Word for word, restate the lines of the listing below from the line with "Nibbāna in saṃsāra?" through the line with "This is an undergraduate", and do not include the pictures.

(Available records begins)

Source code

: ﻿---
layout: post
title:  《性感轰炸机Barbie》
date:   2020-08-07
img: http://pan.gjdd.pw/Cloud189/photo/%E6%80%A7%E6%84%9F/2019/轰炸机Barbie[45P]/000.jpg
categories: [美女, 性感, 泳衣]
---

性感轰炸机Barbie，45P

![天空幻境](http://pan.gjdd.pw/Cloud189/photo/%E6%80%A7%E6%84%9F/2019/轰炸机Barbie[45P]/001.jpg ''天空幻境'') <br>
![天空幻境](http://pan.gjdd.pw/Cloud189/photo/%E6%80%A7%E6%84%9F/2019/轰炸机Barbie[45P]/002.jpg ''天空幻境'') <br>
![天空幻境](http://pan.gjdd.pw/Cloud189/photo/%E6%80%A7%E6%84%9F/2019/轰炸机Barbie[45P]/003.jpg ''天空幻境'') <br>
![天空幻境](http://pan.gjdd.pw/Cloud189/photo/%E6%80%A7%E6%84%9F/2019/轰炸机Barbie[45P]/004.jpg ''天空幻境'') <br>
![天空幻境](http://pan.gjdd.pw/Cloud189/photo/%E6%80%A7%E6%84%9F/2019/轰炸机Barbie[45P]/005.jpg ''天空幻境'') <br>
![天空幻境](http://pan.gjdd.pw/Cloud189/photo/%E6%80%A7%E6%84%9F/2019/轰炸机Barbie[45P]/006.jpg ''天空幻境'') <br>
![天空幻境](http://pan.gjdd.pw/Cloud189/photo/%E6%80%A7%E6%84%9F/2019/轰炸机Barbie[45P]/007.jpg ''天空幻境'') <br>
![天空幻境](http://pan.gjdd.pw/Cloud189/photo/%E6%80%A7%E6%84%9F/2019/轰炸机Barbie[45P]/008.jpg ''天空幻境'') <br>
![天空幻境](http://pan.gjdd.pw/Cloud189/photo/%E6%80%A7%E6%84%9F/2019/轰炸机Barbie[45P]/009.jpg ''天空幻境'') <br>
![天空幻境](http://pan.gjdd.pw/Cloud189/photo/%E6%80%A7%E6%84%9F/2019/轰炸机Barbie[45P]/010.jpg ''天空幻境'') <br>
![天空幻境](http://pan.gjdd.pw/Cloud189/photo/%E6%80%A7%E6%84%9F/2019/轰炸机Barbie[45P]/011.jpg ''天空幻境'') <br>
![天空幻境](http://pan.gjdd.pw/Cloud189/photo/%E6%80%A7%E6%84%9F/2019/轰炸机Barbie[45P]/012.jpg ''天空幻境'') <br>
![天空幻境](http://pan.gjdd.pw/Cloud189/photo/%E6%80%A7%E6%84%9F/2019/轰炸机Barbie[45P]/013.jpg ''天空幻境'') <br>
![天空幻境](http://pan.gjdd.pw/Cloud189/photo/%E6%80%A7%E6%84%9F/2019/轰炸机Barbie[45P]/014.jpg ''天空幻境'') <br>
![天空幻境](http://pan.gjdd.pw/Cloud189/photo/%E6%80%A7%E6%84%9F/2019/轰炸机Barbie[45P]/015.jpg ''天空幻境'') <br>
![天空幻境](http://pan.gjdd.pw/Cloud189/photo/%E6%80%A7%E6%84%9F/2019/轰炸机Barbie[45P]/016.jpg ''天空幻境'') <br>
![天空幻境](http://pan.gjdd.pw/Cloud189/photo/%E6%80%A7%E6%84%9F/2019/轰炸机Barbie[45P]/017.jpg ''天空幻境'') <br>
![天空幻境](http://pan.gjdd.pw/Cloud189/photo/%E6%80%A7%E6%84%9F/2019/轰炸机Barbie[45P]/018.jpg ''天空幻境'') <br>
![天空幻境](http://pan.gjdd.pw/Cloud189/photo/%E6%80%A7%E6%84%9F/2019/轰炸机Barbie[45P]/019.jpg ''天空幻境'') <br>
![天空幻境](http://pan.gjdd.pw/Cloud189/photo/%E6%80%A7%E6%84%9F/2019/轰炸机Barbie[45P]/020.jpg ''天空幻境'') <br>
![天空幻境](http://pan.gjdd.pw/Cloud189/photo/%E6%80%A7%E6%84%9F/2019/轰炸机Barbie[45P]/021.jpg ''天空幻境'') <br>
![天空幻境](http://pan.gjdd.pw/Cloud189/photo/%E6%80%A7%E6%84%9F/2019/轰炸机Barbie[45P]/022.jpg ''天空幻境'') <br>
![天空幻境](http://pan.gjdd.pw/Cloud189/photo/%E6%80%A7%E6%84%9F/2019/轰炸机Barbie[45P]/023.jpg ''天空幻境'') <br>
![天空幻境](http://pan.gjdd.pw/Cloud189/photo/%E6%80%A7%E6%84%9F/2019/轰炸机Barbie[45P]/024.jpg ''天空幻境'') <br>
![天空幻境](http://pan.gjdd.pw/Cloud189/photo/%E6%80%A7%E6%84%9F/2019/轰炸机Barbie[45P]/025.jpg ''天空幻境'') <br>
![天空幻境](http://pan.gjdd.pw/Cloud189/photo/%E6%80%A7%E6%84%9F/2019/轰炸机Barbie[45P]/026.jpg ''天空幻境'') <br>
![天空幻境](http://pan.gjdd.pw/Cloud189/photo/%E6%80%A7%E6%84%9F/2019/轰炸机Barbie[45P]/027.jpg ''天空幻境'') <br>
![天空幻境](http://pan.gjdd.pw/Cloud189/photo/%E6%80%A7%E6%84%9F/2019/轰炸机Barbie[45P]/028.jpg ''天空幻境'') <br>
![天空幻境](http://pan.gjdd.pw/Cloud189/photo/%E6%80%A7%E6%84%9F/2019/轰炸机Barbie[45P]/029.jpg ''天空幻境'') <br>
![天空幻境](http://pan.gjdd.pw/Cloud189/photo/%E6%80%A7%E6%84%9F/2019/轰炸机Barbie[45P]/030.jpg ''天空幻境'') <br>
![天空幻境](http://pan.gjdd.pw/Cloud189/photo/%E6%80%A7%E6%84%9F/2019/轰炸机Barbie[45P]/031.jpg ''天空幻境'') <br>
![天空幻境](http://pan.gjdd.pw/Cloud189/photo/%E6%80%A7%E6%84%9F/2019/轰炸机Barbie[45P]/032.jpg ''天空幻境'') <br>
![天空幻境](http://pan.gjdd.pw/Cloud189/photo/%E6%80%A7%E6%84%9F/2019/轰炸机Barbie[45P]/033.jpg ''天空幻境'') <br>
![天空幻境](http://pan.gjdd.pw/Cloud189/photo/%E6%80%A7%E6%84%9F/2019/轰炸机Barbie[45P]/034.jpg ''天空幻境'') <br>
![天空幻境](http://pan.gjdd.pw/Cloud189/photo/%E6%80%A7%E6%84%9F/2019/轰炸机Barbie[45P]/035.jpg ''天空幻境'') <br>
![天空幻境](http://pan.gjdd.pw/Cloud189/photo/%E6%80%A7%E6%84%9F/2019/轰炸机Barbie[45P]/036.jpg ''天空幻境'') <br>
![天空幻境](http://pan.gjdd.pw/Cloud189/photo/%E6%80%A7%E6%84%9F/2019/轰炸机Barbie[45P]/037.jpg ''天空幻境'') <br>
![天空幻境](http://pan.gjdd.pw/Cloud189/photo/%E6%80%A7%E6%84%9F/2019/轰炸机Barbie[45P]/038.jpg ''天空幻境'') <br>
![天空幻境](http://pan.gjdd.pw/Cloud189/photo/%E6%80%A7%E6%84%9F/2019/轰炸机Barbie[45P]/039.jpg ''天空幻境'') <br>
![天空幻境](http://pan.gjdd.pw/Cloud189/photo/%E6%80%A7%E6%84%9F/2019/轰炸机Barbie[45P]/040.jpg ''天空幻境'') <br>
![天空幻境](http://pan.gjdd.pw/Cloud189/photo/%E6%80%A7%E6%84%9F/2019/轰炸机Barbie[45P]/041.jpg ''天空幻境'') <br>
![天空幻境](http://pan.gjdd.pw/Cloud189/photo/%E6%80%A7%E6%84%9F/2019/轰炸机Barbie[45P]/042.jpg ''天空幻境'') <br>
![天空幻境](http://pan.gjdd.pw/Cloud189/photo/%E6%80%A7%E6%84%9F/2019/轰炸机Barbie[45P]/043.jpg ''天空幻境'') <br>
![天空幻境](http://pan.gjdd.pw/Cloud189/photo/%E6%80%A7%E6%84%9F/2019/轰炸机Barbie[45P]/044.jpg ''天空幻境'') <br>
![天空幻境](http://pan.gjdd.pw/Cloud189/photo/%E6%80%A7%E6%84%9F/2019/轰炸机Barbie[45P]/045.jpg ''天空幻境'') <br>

(Available records ends)
(Available records begins)

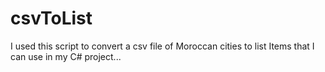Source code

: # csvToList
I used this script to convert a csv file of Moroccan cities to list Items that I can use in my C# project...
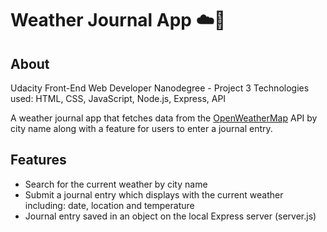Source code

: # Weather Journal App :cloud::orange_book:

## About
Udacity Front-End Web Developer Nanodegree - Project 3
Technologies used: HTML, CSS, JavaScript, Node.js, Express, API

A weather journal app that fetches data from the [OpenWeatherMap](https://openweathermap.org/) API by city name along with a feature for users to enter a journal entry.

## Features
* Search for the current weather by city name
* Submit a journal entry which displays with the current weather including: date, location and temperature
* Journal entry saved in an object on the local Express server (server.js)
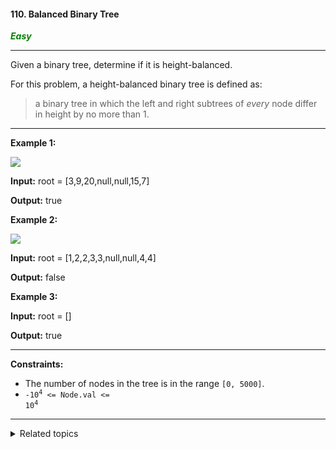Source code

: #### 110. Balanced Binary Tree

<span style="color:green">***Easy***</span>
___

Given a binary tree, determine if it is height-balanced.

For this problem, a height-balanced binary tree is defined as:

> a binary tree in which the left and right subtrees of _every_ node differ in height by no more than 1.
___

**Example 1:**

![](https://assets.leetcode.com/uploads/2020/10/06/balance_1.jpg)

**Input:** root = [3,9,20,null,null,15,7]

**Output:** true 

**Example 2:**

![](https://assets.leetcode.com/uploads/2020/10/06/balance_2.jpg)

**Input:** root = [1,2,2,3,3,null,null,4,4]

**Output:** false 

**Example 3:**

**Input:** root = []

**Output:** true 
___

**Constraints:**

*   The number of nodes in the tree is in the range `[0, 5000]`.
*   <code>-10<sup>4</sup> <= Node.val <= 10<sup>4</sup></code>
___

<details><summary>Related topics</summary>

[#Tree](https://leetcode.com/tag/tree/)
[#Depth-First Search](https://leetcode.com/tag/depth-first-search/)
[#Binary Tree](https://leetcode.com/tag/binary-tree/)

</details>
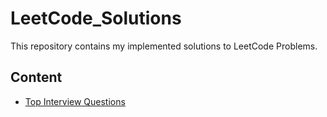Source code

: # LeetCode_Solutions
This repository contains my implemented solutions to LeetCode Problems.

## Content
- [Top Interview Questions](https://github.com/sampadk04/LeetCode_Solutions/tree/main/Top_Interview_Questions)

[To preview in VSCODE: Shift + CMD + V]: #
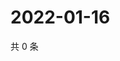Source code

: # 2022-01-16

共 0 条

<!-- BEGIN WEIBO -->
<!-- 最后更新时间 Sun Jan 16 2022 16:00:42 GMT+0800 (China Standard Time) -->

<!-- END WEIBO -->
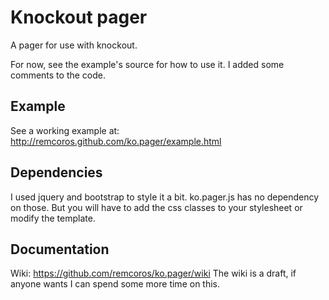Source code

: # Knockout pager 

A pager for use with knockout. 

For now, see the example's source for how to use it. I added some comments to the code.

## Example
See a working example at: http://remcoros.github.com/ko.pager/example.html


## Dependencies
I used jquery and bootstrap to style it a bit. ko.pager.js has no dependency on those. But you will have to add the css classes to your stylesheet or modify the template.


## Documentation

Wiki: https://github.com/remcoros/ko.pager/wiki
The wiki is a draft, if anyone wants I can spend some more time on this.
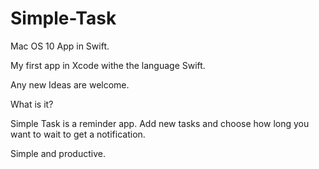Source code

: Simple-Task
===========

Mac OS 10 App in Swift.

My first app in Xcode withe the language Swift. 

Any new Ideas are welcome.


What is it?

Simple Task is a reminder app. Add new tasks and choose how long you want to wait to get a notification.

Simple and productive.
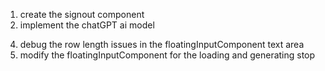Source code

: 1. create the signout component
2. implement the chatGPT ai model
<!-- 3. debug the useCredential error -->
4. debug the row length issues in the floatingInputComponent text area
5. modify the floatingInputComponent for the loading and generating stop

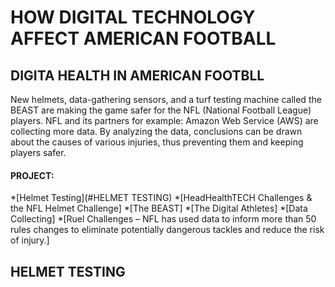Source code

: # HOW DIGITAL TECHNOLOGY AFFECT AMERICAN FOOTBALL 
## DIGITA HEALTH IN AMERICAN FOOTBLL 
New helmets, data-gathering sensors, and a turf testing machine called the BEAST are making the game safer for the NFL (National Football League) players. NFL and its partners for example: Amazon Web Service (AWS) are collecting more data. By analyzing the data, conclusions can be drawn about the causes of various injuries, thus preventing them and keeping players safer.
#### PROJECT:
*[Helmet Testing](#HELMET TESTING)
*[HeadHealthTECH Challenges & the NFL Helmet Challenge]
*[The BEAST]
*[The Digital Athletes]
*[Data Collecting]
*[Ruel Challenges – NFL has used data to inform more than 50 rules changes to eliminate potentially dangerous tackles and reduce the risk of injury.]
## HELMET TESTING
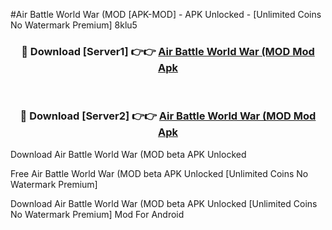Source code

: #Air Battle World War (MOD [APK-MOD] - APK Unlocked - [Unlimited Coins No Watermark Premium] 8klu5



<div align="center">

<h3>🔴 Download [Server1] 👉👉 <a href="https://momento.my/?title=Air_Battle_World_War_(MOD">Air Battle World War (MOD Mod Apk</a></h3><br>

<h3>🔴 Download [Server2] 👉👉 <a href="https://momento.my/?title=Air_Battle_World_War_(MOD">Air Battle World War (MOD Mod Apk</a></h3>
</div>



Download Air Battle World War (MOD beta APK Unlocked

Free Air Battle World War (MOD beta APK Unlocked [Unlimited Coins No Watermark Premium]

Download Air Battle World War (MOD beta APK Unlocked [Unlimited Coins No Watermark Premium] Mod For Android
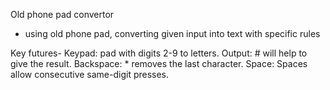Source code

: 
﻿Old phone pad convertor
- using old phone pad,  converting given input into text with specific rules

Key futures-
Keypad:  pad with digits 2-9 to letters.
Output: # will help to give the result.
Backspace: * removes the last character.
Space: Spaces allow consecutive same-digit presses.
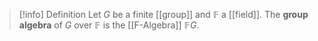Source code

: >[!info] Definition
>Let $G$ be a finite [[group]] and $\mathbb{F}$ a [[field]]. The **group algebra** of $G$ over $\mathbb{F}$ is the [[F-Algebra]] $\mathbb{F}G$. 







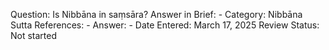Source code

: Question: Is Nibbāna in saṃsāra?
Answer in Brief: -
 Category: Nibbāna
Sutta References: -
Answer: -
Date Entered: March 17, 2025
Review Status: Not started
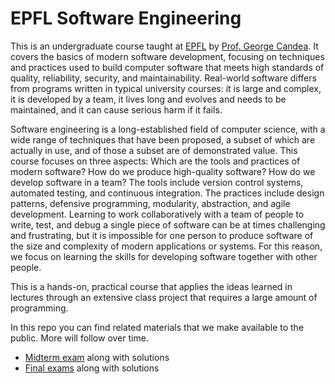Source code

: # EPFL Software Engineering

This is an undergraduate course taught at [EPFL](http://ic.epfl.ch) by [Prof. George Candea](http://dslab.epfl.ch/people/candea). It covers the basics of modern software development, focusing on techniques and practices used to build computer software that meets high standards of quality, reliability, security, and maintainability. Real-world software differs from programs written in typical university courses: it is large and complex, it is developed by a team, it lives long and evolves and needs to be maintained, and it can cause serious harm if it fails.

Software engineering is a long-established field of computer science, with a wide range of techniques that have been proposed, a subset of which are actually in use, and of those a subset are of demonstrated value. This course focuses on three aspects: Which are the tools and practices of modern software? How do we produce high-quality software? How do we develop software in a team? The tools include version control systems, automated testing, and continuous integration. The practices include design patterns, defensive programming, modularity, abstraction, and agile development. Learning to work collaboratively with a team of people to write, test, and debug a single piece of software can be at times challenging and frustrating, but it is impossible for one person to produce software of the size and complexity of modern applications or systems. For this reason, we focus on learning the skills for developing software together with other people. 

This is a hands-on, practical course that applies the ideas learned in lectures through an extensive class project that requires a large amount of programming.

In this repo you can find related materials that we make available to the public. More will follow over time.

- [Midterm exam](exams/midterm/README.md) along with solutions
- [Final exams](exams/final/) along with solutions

(Available records ends)

▶ Response box
: Question: Is Nibbāna in saṃsāra?
Answer in Brief: -
 Category: Nibbāna
Sutta References: -
Answer: -
Date Entered: March 17, 2025
Review Status: Not started
Source code

: # EPFL Software Engineering

This is an undergraduate course taught at [EPFL](http://ic.epfl.ch) by [Prof. George Candea](http://dslab.epfl.ch/people/candea). It covers the basics of modern software development, focusing on techniques and practices used to build computer software that meets high standards of quality, reliability, security, and maintainability. Real-world software differs from programs written in typical university courses: it is large and complex, it is developed by a team, it lives long and evolves and needs to be maintained, and it can cause serious harm if it fails.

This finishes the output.